Kubernetes 部署 Kubernetes-Dashboard v2.0.0 尝鲜
文章目录
!版权声明:本博客内容均为原创,每篇博文作为知识积累,写博不易,转载请注明出处。
参考地址:
- 部署文件 Github 地址:https://github.com/my-dlq/blog-example/tree/master/kubernetes/kubernetes-dashboard2.0.0-deploy
系统环境:
- Kubernetes 版本:1.18.3
- kubernetes-dashboard 版本:v2.0.5
一、简介
Kubernetes Dashboard 是 Kubernetes 集群的基于 Web 的通用 UI。它允许用户管理在群集中运行的应用程序并对其进行故障排除,以及管理群集本身。

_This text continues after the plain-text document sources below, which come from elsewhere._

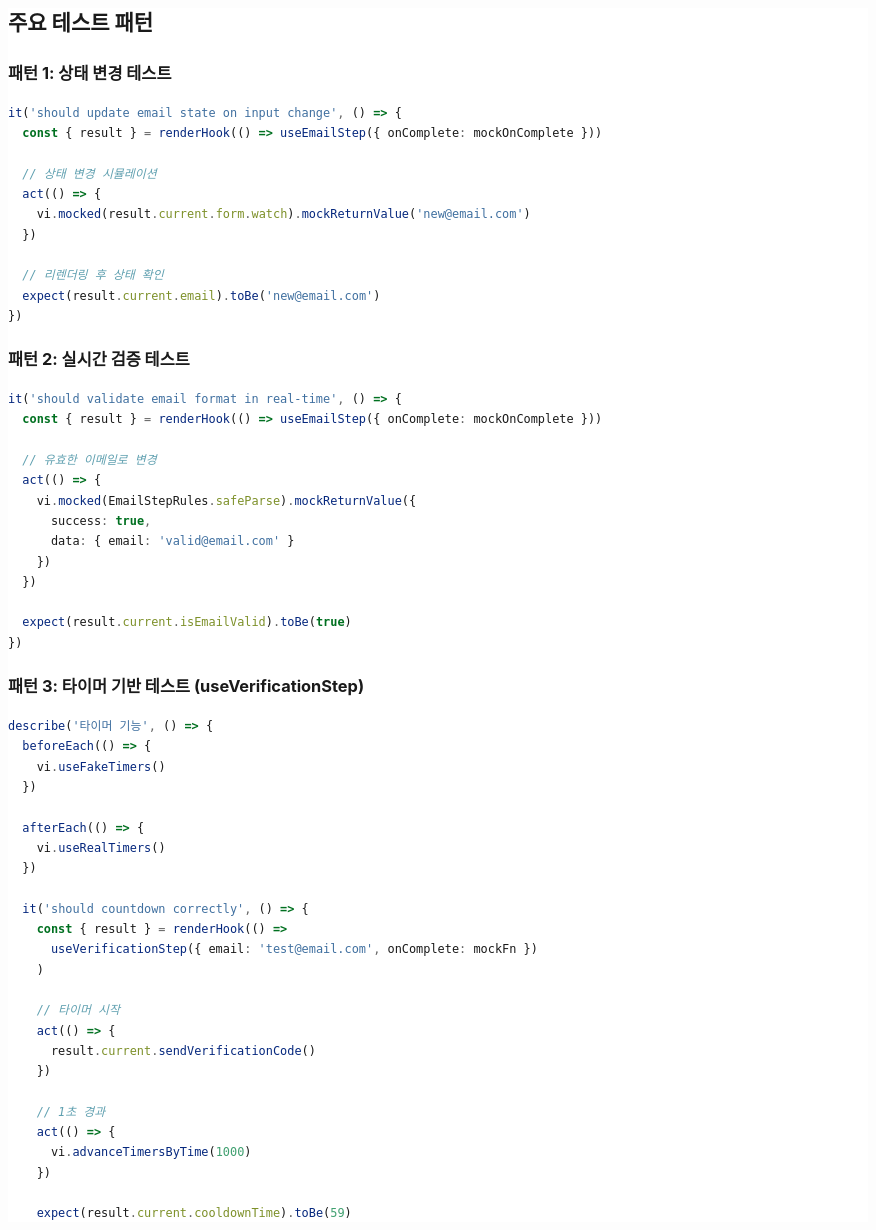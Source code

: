 ## 주요 테스트 패턴

### 패턴 1: 상태 변경 테스트

```typescript
it('should update email state on input change', () => {
  const { result } = renderHook(() => useEmailStep({ onComplete: mockOnComplete }))
  
  // 상태 변경 시뮬레이션
  act(() => {
    vi.mocked(result.current.form.watch).mockReturnValue('new@email.com')
  })
  
  // 리렌더링 후 상태 확인
  expect(result.current.email).toBe('new@email.com')
})
```

### 패턴 2: 실시간 검증 테스트

```typescript
it('should validate email format in real-time', () => {
  const { result } = renderHook(() => useEmailStep({ onComplete: mockOnComplete }))
  
  // 유효한 이메일로 변경
  act(() => {
    vi.mocked(EmailStepRules.safeParse).mockReturnValue({ 
      success: true, 
      data: { email: 'valid@email.com' } 
    })
  })
  
  expect(result.current.isEmailValid).toBe(true)
})
```

### 패턴 3: 타이머 기반 테스트 (useVerificationStep)

```typescript
describe('타이머 기능', () => {
  beforeEach(() => {
    vi.useFakeTimers()
  })

  afterEach(() => {
    vi.useRealTimers()
  })

  it('should countdown correctly', () => {
    const { result } = renderHook(() => 
      useVerificationStep({ email: 'test@email.com', onComplete: mockFn })
    )
    
    // 타이머 시작
    act(() => {
      result.current.sendVerificationCode()
    })
    
    // 1초 경과
    act(() => {
      vi.advanceTimersByTime(1000)
    })
    
    expect(result.current.cooldownTime).toBe(59)
```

这个项目在 Github 已经有半年多不更新了,最近推出了 v2.0.0 版本,这里在 Kubernetes 中部署一下,尝试看看新版本咋样。
二、兼容性
| Kubernetes版本 | 1.13 | 1.14 | 1.15 | 1.16 | 1.17 | 1.18 |
|---|---|---|---|---|---|---|
| 兼容性 | ? | ? | ? | ? | ? | ✓ |
- ✕ 不支持的版本范围。
- ✓ 完全支持的版本范围。
- ? 由于Kubernetes API版本之间的重大更改,某些功能可能无法在仪表板中正常运行。
三、部署 Kubernetes Dashboard
注意:如果“kube-system”命名空间已经存在 Kubernetes-Dashboard 相关资源,请换成别的 Namespace。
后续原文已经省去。